How is dependency inversion related to higher-order functions?

Question

Today I've just seen this article which described the relevance of SOLID principle in F# development-

F# and Design principles – SOLID

And while addressing the last one - "Dependency inversion principle", the author said:

From a functional point of view, these containers and injection concepts can be solved with a simple higher order function, or hole-in-the-middle type pattern which are built right into the language.

But he didn't explain it further. So, my question is, how is the dependency inversion related to higher order functions?

Answer 1

Dependency Inversion in OOP means that you code against an interface which is then provided by an implementation in an object.

Languages that support higher language functions can often solve simple dependency inversion problems by passing behaviour as a function instead of an object which implements an interface in the OO-sense.

In such languages, the function's signature can become the interface and a function is passed in instead of a traditional object to provide the desired behaviour. The hole in the middle pattern is a good example for this.

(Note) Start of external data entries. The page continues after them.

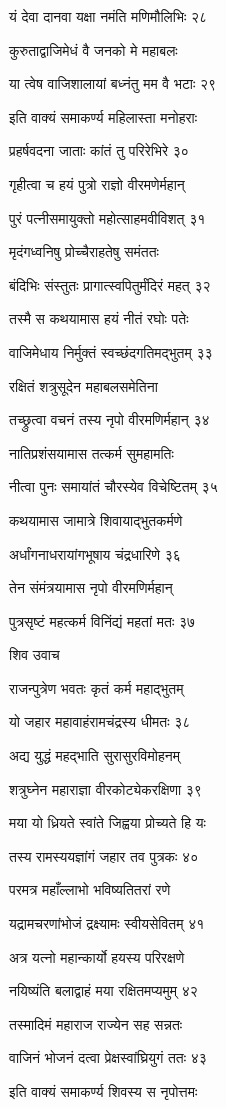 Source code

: यं देवा दानवा यक्षा नमंति मणिमौलिभिः २८

कुरुताद्वाजिमेधं वै जनको मे महाबलः

या त्वेष वाजिशालायां बध्नंतु मम वै भटाः २९

इति वाक्यं समाकर्ण्य महिलास्ता मनोहराः

प्रहर्षवदना जाताः कांतं तु परिरेभिरे ३०

गृहीत्वा च हयं पुत्रो राज्ञो वीरमणेर्महान्

पुरं पत्नीसमायुक्तो महोत्साहमवीविशत् ३१

मृदंगध्वनिषु प्रोच्चैराहतेषु समंततः

बंदिभिः संस्तुतः प्रागात्स्वपितुर्मंदिरं महत् ३२

तस्मै स कथयामास हयं नीतं रघोः पतेः

वाजिमेधाय निर्मुक्तं स्वच्छंदगतिमद्भुतम् ३३

रक्षितं शत्रुसूदेन महाबलसमेतिना

तच्छ्रुत्वा वचनं तस्य नृपो वीरमणिर्महान् ३४

नातिप्रशंसयामास तत्कर्म सुमहामतिः

नीत्वा पुनः समायांतं चौरस्येव विचेष्टितम् ३५

कथयामास जामात्रे शिवायाद्भुतकर्मणे

अर्धांगनाधरायांगभूषाय चंद्रधारिणे ३६

तेन संमंत्रयामास नृपो वीरमणिर्महान्

पुत्रसृष्टं महत्कर्म विनिंद्यं महतां मतः ३७

शिव उवाच

राजन्पुत्रेण भवतः कृतं कर्म महाद्भुतम्

यो जहार महावाहंरामचंद्रस्य धीमतः ३८

अद्य युद्धं महद्भाति सुरासुरविमोहनम्

शत्रुघ्नेन महाराज्ञा वीरकोट्येकरक्षिणा ३९

मया यो ध्रियते स्वांते जिह्वया प्रोच्यते हि यः

तस्य रामस्ययज्ञांगं जहार तव पुत्रकः ४०

परमत्र महाँल्लाभो भविष्यतितरां रणे

यद्रामचरणांभोजं द्रक्ष्यामः स्वीयसेवितम् ४१

अत्र यत्नो महान्कार्यो हयस्य परिरक्षणे

नयिष्यंति बलाद्वाहं मया रक्षितमप्यमुम् ४२

तस्मादिमं महाराज राज्येन सह सन्नतः

वाजिनं भोजनं दत्वा प्रेक्षस्वांघ्रियुगं ततः ४३

इति वाक्यं समाकर्ण्य शिवस्य स नृपोत्तमः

It let's you achieve the same result with less code and more expressiveness, as you don't need to implement a whole class that conforms to an (OOP) interface to provide the desired behaviour for the caller. Instead, you can just pass a simple function definition. In short: Code is often easier to maintain, more expressive and more flexible when one uses higher order functions.

An example in C#

Traditional approach:

public IEnumerable<Customer> FilterCustomers(IFilter<Customer> filter, IEnumerable<Customers> customers)
{
    foreach(var customer in customers)
    {
        if(filter.Matches(customer))
        {
            yield return customer;
        }
    }
}

//now you've got to implement all these filters
class CustomerNameFilter : IFilter<Customer> /*...*/
class CustomerBirthdayFilter : IFilter<Customer> /*...*/

//the invocation looks like this
var filteredDataByName = FilterCustomers(new CustomerNameFilter("SomeName"), customers);
var filteredDataBybirthDay = FilterCustomers(new CustomerBirthdayFilter(SomeDate), customers);

With higher order functions:

public IEnumerable<Customer> FilterCustomers(Func<Customer, bool> filter, IEnumerable<Customers> customers)
{
    foreach(var customer in customers)
    {
        if(filter(customer))
        {
            yield return customer;
        }
    }
}

Now the implementation and invocation become less cumbersome. We don't need to supply an IFilter implementation anymore. We don't need to implement classes for the filters anymore.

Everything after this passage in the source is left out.